Find the number of lines below in which the word "begin" appears, and write that number only.

Collected data
-------------------------

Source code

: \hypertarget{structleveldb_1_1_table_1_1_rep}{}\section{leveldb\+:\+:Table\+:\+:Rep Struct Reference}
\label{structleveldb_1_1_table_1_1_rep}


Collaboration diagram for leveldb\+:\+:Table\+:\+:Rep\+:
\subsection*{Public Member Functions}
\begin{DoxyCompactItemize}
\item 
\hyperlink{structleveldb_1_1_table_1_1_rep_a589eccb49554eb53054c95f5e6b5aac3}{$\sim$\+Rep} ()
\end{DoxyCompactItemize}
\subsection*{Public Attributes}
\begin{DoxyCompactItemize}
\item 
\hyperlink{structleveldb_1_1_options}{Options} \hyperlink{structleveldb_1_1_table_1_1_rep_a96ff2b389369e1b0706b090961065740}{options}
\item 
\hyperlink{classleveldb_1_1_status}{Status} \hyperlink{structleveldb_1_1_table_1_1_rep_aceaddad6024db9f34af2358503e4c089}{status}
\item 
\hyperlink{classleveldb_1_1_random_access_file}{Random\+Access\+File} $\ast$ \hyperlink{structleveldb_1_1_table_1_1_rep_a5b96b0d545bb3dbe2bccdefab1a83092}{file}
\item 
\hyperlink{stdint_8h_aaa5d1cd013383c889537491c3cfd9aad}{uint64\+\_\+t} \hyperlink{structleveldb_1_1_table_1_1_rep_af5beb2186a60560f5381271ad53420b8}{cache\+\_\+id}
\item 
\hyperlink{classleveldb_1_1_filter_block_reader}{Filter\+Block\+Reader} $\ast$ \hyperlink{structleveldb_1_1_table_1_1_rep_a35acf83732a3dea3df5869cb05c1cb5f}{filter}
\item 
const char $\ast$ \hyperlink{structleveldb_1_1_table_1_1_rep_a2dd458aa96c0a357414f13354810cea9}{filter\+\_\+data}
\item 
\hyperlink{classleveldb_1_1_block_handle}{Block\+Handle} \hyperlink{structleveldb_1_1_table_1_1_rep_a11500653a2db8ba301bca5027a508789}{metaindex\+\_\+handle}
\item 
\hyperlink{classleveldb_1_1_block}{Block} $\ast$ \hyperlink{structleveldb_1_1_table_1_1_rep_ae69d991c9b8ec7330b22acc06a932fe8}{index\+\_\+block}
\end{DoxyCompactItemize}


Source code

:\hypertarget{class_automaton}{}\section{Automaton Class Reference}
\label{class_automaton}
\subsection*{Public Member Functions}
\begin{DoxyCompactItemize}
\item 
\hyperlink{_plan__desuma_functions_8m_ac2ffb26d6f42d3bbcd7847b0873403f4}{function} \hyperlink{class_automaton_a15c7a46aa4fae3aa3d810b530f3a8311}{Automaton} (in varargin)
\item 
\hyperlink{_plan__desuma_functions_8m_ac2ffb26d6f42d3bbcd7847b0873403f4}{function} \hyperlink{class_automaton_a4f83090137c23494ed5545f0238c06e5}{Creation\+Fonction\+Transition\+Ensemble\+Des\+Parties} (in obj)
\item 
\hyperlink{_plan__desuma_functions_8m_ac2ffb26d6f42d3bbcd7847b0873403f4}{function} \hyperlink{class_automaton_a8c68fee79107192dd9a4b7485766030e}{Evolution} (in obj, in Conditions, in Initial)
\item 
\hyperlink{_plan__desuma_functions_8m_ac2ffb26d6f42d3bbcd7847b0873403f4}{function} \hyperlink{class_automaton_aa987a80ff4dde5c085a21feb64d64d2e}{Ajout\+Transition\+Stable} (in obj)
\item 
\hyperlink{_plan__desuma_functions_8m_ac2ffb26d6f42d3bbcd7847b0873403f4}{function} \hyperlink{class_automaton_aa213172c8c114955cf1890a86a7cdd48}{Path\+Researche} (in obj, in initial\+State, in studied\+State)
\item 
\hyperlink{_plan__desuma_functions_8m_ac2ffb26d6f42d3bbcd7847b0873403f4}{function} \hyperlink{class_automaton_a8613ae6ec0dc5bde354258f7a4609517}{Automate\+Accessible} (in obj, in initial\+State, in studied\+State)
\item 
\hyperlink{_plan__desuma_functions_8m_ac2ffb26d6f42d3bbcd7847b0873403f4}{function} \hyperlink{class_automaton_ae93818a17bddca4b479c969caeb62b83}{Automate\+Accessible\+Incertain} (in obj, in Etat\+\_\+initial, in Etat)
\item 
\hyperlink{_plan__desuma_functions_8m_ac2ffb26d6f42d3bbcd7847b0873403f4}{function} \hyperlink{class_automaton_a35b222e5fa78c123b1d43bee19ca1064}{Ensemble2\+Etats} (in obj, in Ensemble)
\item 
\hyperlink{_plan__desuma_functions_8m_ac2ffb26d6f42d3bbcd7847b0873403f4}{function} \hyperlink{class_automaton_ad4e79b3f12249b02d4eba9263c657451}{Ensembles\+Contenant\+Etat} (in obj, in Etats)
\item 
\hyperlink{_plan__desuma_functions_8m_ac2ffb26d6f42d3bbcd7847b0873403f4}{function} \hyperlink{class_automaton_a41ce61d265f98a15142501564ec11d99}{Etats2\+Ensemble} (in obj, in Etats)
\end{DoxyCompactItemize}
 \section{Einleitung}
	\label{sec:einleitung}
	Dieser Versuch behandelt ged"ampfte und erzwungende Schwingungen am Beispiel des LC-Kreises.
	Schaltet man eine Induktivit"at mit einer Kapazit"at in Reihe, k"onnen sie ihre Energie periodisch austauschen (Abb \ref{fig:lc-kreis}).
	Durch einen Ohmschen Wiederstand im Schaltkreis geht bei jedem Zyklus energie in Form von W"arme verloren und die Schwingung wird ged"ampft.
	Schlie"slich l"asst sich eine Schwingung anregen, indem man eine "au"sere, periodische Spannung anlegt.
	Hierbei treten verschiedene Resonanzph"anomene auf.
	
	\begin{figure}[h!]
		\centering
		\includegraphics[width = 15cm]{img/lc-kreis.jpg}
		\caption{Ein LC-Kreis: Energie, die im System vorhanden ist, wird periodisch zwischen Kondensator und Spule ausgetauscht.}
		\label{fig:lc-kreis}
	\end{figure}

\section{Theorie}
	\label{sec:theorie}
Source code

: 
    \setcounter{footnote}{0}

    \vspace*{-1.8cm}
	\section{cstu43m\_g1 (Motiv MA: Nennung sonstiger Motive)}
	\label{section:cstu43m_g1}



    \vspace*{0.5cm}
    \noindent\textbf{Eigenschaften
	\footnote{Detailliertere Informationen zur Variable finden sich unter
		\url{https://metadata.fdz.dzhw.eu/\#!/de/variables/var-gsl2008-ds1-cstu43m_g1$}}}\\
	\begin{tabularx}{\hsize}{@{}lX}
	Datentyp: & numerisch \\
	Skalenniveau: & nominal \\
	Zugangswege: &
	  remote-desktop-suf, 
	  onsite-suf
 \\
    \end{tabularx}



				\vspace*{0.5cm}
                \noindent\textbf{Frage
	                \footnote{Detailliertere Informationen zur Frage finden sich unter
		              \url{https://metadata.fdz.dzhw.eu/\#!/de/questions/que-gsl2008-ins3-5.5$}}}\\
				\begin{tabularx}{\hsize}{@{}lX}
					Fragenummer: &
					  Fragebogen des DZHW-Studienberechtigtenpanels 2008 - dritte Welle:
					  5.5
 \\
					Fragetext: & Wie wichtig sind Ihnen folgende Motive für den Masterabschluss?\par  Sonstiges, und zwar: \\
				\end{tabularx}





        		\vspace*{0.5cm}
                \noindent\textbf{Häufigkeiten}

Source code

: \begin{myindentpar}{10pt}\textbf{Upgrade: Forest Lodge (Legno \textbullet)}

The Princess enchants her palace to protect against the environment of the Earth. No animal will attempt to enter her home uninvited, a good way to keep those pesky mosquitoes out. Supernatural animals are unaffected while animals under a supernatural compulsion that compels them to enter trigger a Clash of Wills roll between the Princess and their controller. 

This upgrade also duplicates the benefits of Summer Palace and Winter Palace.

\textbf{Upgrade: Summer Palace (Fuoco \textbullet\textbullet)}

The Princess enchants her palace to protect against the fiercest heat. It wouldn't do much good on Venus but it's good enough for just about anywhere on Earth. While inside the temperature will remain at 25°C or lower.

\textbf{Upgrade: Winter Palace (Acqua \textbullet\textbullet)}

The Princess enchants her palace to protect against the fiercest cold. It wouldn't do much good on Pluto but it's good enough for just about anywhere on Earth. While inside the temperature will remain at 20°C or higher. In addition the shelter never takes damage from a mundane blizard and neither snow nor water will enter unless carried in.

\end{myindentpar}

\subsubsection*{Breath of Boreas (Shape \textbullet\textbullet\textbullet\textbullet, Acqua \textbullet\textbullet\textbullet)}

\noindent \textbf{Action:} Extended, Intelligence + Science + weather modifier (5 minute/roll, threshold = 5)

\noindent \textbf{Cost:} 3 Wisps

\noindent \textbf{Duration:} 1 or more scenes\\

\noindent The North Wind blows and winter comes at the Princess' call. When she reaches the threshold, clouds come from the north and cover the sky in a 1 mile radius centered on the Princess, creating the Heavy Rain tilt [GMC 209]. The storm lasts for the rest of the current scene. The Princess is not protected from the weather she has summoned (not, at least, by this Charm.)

-------------------------

■ Final answer:
7